True Fiction
by Lee Goldberg
★★★★★
I almost DNF’d, then I realized right before my brain broke that …
True Fiction is a spoof. I thought you should know that right off the bat, since I was a little slow catching on and was really wondering. I might blame that on starting this book at 2:45 am and the fact it was listed as a thriller, but… maybe I was just slow. So, it’s a spoof – a very funny spoof/thriller. Think Naked Gun meets Jack Reacher meets Kingpin. Yes, True Fiction is replete with low brow humor, over the top sex scenes done for humor, tinfoil hats, sex dolls, cursing, puns and other word play, crude references, and yet more low brow humor. Amazingly enough, despite my awkward description, True Fiction is a really funny and sometimes silly story about a writer for a popular television show – about a cop who’s a plant that “can’t stand crime” – who thought up a really inventive terrorist scenario during a CIA event employing writers for television shows. Who else can think up original and crazy ideas that pull in the audience but those writers?

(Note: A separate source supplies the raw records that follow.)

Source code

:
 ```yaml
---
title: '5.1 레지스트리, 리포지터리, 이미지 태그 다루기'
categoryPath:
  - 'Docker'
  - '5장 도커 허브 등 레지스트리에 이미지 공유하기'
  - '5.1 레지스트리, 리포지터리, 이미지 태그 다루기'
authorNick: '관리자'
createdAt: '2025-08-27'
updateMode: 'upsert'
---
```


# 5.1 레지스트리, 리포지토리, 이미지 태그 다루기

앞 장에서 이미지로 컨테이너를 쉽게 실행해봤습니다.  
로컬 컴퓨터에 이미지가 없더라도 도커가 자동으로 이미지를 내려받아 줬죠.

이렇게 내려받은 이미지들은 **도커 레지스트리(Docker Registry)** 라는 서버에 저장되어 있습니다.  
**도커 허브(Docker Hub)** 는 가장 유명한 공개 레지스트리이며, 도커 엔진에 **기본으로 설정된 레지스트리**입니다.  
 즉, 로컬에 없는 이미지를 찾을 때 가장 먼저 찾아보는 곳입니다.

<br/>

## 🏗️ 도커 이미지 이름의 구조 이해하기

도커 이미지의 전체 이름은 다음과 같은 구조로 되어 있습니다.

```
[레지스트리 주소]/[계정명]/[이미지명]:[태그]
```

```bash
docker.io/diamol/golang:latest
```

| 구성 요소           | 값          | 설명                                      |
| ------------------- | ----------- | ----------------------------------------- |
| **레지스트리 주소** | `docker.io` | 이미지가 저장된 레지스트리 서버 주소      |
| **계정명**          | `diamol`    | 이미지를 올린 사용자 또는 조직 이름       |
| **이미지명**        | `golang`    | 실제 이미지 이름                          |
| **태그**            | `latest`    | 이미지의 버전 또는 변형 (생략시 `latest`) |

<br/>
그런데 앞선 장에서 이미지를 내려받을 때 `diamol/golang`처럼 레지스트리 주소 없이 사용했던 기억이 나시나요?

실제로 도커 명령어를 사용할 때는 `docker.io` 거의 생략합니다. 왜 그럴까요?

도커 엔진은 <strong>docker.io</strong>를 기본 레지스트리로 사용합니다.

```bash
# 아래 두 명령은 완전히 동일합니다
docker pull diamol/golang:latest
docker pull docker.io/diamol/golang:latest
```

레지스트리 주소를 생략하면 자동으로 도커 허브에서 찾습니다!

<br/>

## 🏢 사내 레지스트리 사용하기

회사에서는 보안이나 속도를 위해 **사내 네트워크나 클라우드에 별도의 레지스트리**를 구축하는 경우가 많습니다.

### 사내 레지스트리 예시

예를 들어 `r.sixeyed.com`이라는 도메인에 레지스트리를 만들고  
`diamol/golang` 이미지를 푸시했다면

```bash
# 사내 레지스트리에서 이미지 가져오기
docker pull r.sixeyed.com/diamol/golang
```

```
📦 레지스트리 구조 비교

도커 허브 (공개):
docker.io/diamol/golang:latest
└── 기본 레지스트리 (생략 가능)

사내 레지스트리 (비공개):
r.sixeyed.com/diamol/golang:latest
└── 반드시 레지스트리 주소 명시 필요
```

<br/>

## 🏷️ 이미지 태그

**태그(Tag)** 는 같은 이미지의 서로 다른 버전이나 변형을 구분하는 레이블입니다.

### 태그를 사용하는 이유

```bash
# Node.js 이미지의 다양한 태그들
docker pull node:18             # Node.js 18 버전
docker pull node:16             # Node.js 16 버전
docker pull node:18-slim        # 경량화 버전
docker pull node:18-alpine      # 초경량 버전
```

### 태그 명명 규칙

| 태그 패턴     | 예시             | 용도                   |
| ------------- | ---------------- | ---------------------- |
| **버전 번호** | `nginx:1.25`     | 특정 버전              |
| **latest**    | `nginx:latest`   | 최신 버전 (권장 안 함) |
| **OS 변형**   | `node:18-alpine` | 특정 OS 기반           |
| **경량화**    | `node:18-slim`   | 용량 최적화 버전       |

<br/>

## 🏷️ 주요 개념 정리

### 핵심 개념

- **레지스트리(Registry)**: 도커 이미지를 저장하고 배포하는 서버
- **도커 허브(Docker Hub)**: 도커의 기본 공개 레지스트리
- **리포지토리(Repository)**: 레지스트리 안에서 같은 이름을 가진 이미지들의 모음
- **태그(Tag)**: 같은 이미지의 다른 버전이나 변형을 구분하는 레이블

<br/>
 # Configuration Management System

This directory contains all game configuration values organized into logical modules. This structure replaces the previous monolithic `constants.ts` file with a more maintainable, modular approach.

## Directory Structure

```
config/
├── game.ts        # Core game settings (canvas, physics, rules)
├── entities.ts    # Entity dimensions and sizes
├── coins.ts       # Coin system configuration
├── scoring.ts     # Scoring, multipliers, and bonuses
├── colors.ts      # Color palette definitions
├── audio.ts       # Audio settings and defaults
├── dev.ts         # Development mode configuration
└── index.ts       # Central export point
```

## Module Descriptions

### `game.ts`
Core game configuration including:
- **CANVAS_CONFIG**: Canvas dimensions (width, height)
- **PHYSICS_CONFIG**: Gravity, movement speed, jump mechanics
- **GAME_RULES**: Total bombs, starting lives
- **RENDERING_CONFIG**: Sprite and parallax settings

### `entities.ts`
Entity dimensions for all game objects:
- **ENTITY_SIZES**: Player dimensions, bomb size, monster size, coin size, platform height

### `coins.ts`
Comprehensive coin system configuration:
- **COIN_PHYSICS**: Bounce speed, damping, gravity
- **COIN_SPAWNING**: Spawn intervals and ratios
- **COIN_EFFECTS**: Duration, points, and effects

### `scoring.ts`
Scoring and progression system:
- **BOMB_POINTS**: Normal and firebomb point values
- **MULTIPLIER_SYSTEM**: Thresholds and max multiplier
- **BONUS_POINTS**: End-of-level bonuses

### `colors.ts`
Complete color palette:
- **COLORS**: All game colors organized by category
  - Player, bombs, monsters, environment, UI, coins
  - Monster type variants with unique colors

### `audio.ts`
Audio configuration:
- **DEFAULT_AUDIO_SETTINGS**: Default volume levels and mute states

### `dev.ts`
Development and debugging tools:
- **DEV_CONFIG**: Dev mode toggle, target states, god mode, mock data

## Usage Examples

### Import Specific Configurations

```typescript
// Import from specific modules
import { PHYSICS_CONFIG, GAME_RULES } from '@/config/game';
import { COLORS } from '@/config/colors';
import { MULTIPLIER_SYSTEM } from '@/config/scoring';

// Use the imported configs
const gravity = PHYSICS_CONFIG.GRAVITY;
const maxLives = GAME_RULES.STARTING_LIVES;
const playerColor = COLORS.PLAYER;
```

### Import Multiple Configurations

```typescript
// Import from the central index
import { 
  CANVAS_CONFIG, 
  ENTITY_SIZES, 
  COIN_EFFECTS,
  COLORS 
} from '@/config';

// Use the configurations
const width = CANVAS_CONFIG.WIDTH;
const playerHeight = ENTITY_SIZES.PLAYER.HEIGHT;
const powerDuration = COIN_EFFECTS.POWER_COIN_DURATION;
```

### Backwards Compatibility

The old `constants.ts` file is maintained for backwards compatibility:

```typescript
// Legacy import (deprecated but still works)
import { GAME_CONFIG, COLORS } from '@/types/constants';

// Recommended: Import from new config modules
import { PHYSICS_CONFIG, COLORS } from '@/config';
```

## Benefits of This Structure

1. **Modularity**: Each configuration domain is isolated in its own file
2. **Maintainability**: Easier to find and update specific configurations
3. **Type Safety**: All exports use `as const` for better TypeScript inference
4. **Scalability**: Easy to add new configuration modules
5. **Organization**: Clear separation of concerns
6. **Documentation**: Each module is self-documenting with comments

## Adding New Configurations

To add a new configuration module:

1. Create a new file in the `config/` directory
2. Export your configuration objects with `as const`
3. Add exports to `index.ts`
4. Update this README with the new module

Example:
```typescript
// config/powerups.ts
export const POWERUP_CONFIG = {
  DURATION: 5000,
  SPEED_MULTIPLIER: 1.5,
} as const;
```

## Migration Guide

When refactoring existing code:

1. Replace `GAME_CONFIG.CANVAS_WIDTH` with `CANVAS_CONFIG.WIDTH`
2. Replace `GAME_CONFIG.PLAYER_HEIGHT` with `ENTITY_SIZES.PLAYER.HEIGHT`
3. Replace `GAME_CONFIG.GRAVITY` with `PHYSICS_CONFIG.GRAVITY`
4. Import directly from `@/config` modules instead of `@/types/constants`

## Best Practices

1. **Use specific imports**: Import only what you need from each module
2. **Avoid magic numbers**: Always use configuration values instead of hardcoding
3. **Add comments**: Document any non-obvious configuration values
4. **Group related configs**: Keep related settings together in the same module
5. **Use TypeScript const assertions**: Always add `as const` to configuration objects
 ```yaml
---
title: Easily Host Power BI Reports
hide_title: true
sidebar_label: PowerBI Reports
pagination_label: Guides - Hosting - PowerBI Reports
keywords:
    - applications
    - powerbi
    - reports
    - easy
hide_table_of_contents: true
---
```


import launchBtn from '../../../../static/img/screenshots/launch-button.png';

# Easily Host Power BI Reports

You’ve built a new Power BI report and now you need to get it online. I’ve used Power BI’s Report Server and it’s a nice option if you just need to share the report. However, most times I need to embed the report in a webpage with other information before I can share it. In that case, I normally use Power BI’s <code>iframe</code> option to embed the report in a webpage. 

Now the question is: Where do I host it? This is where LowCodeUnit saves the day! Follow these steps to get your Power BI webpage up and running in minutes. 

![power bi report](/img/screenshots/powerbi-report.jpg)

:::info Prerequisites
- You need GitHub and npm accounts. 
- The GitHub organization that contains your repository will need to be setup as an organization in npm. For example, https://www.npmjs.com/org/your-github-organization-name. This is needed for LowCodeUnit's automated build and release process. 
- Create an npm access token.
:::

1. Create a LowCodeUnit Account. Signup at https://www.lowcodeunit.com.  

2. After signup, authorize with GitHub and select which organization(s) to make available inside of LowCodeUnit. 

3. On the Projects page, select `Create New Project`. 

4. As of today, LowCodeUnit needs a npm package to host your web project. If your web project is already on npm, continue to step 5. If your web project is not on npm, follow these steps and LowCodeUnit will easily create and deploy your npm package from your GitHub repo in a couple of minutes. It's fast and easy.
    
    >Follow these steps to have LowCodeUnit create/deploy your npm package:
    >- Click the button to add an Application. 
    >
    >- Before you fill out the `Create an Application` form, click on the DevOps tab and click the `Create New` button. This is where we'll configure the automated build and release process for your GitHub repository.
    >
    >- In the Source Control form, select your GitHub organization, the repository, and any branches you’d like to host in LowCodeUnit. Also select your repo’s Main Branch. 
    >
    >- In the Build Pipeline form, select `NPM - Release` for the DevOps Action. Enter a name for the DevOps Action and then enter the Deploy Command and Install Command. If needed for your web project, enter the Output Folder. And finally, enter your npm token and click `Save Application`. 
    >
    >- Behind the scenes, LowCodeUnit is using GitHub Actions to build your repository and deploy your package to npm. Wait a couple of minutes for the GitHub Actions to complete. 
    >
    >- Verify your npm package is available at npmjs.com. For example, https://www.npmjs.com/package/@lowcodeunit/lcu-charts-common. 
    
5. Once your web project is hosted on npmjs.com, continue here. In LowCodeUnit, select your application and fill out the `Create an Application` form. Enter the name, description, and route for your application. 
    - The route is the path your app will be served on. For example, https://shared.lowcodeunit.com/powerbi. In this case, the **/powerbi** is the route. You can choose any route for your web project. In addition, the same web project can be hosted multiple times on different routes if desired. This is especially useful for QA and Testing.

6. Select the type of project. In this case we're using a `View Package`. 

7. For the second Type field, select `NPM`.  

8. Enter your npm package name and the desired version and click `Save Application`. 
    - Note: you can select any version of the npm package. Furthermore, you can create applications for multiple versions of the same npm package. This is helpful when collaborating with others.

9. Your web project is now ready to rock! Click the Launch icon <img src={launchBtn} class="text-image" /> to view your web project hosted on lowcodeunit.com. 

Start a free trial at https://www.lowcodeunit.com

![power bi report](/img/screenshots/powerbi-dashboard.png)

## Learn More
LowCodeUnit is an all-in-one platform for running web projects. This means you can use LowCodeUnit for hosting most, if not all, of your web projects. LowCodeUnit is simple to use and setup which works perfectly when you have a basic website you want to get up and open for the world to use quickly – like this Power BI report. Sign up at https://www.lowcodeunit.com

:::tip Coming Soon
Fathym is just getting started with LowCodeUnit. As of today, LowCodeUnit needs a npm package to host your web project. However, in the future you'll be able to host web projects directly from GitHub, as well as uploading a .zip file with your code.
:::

A few years later, Ian Ludlow writes novels about an (you got it) over-the-top James Bond-type spy who puts women into comas with his lovemaking. Ian’s on a book-signing tour when a plane crashes into Waikiki in a scenario that’s too close to Ian’s CIA terrorist plot to be coincidence. What Ian doesn’t know might get him killed, and what he doesn’t know – but he soon will – is that they’re already out to kill him. Not to mention, the audience for his terrorist scenario isn’t the one that he intended. Ian’s the last member of the writers dream team left alive. On the run with a dog walker and a paranoid ex-actor from the hit show, Hollywood and Vine, Ian must stay alive long enough to find out who’s really behind this dastardly plot. If he wants to see the closing credits, Ian must ask himself, “What would Straker do?”
Overall, this was a quirky fun read and I’m glad I chose it for my March Kindle First/First Reads. Recommended for those who want to laugh.
Edited to add: The technology, scenarios, and acts of terrorism in the book are unfortunately too real. While the circumstances, characterization, fighting, and personal actions of the characters are a spoof (well, and also the excerpts from the hero’s books), the overarching scenario has scarily believable elements.
Book description
When a passenger jet crashes onto the beaches of Waikiki, bestselling thriller writer Ian Ludlow knows the horrific tragedy wasn’t an accident.
Years before, the CIA enlisted Ian to dream up terrorism scenarios to prepare the government for nightmares they couldn’t imagine. Now one of those schemes has come true, and Ian is the only person alive who knows how it was done…and who is behind the plot. That makes him too dangerous to live.
Ian goes on the run, sweeping up an innocent bystander in his plight—Margo French, a dog walker and aspiring singer. They are pursued by assassins and an all-seeing global-intelligence network that won’t stop until Ian and Margo are dead. Ian has written thrillers like this before, but this time he doesn’t know how it’s going to end—or if he will be alive to find out.